There is yet another relationship that I consider very important. That’s – Mentor. Though mentor may not be a family member, I consider this relationship very important. You have to be very lucky to encounter a person in your life who will mentor you through. In olden days in India, young bachelors used to stay in Ashram and learn things under the guidance of yogis and rishis. The relationship between them was Guru and Shishya. But, we don’t have such a system now to shape-up and guide our life. Mentors are playing that role to a greater extent, if not fully.
I have come across one such person and hence I have included this relationship here. At times, it may be tough to accept what a mentor says because he challenges your status quo and tells you “what you have been thinking and acting all these years are wrong”. It is moment of truth, at times, for your life.
My mentor is Mr. NC Narayanan, fondly known as NC in the corporate world.
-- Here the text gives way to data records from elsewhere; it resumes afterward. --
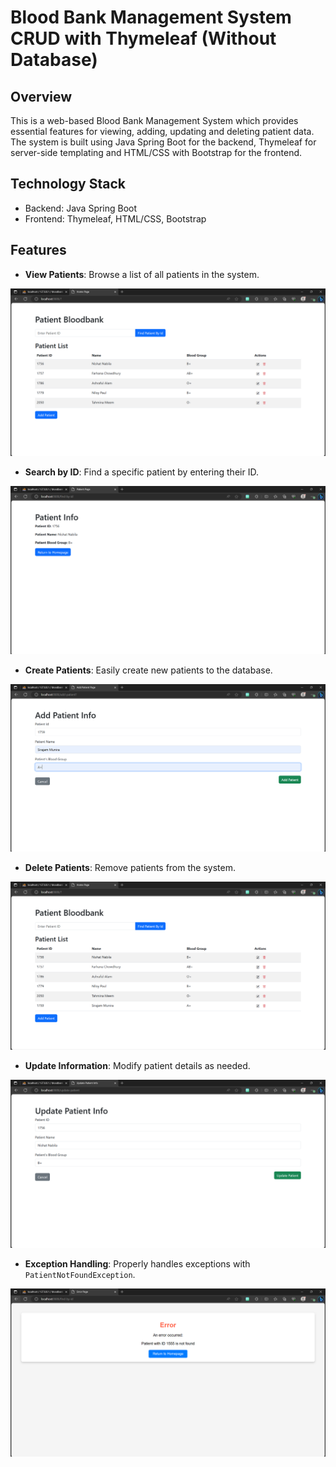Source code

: # Blood Bank Management System CRUD with Thymeleaf (Without Database)

## Overview

This is a web-based Blood Bank Management System which provides essential features for viewing, adding, updating and deleting patient data. 
The system is built using Java Spring Boot for the backend, Thymeleaf for server-side templating and HTML/CSS with Bootstrap for the frontend.

## Technology Stack

- Backend: Java Spring Boot
- Frontend: Thymeleaf, HTML/CSS, Bootstrap

## Features

- **View Patients**: Browse a list of all patients in the system.
  
![View](https://github.com/Sirajam-Munira/Blood-Bank-Management-System-CRUD-with-Thymeleaf/blob/main/Outputs/read.PNG)


- **Search by ID**: Find a specific patient by entering their ID.
  
![Search](https://github.com/Sirajam-Munira/Blood-Bank-Management-System-CRUD-with-Thymeleaf/blob/main/Outputs/search.PNG)


- **Create Patients**: Easily create new patients to the database.
  
![Create](https://github.com/Sirajam-Munira/Blood-Bank-Management-System-CRUD-with-Thymeleaf/blob/main/Outputs/create.PNG)


- **Delete Patients**: Remove patients from the system.
  
![Delete](https://github.com/Sirajam-Munira/Blood-Bank-Management-System-CRUD-with-Thymeleaf/blob/main/Outputs/delete.PNG)


- **Update Information**: Modify patient details as needed.
  
![Update](https://github.com/Sirajam-Munira/Blood-Bank-Management-System-CRUD-with-Thymeleaf/blob/main/Outputs/update.PNG)


- **Exception Handling**: Properly handles exceptions with `PatientNotFoundException`.
  
![Exception](https://github.com/Sirajam-Munira/Blood-Bank-Management-System-CRUD-with-Thymeleaf/blob/main/Outputs/exception.PNG)
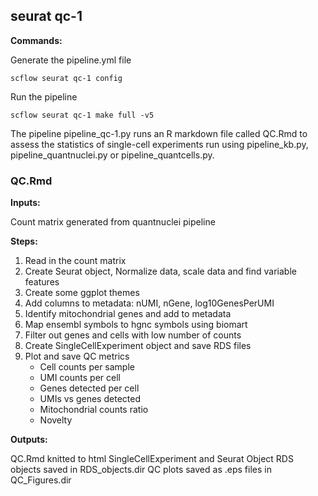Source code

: ## seurat qc-1

**Commands:**

Generate the pipeline.yml file

    scflow seurat qc-1 config

Run the pipeline

    scflow seurat qc-1 make full -v5

The pipeline pipeline_qc-1.py runs an R markdown file called QC.Rmd to assess the statistics of single-cell experiments run using pipeline_kb.py,  pipeline_quantnuclei.py or pipeline_quantcells.py.

### QC.Rmd

**Inputs:**

Count matrix generated from quantnuclei pipeline  

**Steps:**
1. Read in the count matrix
2. Create Seurat object, Normalize data, scale data and find variable features
3. Create some ggplot themes
4. Add columns to metadata: nUMI, nGene, log10GenesPerUMI
5. Identify mitochondrial genes and add to metadata
6. Map ensembl symbols to hgnc symbols using biomart
7. Filter out genes and cells with low number of counts
8. Create SingleCellExperiment object and save RDS files
9. Plot and save QC metrics
	- Cell counts per sample
	- UMI counts per cell
	- Genes detected per cell
	- UMIs vs genes detected
	- Mitochondrial counts ratio
	- Novelty

**Outputs:**

QC.Rmd knitted to html
SingleCellExperiment and Seurat Object RDS objects saved in RDS_objects.dir
QC plots saved as .eps files in QC_Figures.dir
He is my company’s MD. In my career path as consultant, he has taken the liberty to shape-up my life, personally guiding me wherever he felt it required. In fact, he was the one who initiated the habit of reading books (particularly self development books) to have a different perspective in life.
Summing-up, I would say that relationships transform your life. It is beautiful flower that you hold. Whether you make it through heartfelt affection or break it through momentary reaction, it will keep spraying its fragrance around enabling you to relish good memories from the past.
Until we meet in the next episode of this serial, sit back and recall the relations that are important to you. Regain lost relationships, relive existing relationships. But, relish them all. Because you are worth for them.